=== Section Start ===
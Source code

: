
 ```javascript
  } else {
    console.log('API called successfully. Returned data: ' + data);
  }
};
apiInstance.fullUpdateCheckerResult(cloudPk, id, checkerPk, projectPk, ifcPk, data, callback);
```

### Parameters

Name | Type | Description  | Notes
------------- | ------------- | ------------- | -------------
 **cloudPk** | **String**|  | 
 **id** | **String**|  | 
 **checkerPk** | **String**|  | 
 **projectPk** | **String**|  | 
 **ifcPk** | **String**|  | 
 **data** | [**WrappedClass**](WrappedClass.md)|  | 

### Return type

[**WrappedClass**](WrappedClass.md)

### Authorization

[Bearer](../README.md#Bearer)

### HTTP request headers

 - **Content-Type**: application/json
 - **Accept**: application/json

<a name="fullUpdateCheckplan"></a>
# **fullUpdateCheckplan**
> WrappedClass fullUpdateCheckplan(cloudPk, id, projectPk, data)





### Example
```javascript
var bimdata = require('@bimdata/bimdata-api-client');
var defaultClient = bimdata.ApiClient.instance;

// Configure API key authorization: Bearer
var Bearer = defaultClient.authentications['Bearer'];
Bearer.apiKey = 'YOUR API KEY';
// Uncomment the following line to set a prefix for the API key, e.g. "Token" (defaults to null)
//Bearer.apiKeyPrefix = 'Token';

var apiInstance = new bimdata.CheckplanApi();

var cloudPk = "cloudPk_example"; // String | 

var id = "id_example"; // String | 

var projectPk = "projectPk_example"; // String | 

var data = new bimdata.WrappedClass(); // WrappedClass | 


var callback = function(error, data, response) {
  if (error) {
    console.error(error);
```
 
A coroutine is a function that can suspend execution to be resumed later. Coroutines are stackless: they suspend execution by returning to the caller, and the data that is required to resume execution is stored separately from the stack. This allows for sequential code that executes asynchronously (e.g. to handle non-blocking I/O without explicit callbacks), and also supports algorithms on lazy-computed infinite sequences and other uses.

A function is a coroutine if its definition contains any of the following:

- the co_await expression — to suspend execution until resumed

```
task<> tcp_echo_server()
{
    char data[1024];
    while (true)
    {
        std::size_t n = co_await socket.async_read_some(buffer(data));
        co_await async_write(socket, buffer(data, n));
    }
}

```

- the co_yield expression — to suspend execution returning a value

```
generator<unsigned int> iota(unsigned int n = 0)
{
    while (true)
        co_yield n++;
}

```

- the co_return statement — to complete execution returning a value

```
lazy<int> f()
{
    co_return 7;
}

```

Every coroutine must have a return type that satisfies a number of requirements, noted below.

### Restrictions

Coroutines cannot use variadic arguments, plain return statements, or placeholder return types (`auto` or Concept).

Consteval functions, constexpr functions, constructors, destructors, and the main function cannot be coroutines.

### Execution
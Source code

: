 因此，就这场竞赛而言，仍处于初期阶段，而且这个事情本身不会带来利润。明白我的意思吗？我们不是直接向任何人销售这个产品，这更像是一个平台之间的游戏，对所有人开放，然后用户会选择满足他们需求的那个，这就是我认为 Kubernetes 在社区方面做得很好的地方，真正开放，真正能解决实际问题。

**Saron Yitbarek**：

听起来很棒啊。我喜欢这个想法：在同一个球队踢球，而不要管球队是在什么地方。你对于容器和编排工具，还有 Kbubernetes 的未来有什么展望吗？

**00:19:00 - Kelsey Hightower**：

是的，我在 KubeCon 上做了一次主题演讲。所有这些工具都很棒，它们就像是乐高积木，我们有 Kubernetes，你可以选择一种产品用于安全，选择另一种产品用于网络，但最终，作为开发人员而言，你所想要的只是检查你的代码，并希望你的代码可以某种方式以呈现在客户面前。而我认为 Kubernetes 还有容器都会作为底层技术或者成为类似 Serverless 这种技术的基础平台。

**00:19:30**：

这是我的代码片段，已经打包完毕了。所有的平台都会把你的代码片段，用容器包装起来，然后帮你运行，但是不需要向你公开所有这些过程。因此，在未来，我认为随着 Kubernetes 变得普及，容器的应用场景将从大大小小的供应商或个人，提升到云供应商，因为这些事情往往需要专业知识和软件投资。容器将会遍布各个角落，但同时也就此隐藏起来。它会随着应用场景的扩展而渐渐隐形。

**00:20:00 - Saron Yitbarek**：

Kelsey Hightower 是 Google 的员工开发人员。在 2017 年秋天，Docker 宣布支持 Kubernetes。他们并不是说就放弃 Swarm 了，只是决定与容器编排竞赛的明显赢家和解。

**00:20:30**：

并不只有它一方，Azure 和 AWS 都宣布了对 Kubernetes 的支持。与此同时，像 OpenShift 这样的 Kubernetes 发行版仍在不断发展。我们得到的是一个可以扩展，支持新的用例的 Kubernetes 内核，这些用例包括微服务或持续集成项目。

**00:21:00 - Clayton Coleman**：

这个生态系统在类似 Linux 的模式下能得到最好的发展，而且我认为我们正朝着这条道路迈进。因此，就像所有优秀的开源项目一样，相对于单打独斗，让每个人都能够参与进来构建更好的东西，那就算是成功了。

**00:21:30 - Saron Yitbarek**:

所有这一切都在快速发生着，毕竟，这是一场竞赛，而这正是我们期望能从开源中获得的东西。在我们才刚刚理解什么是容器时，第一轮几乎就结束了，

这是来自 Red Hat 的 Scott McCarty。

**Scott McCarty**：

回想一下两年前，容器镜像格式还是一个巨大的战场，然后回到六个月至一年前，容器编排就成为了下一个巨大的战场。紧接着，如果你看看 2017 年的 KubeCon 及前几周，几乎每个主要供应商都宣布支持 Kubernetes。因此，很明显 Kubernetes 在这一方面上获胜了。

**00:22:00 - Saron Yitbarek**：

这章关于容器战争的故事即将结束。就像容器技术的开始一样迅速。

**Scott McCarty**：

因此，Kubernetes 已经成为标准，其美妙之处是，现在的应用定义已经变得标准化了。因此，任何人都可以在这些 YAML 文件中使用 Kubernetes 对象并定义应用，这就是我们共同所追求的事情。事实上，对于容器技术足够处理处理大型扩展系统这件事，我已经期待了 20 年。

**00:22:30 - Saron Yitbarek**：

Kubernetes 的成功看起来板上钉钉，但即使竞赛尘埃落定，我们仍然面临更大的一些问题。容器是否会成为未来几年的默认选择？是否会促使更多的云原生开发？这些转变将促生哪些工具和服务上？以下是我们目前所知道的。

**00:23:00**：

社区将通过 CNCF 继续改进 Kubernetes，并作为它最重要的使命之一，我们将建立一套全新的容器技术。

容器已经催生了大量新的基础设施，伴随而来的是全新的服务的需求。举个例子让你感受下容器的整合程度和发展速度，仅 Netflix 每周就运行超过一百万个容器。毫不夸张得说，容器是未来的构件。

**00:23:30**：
=== Section End ===
- [Description of the task] For each line above that contains "Bearer", make a copy.

- [Answer space]
[Bearer](../README.md#Bearer)
// Configure API key authorization: Bearer
var Bearer = defaultClient.authentications['Bearer'];
Bearer.apiKey = 'YOUR API KEY';
//Bearer.apiKeyPrefix = 'Token';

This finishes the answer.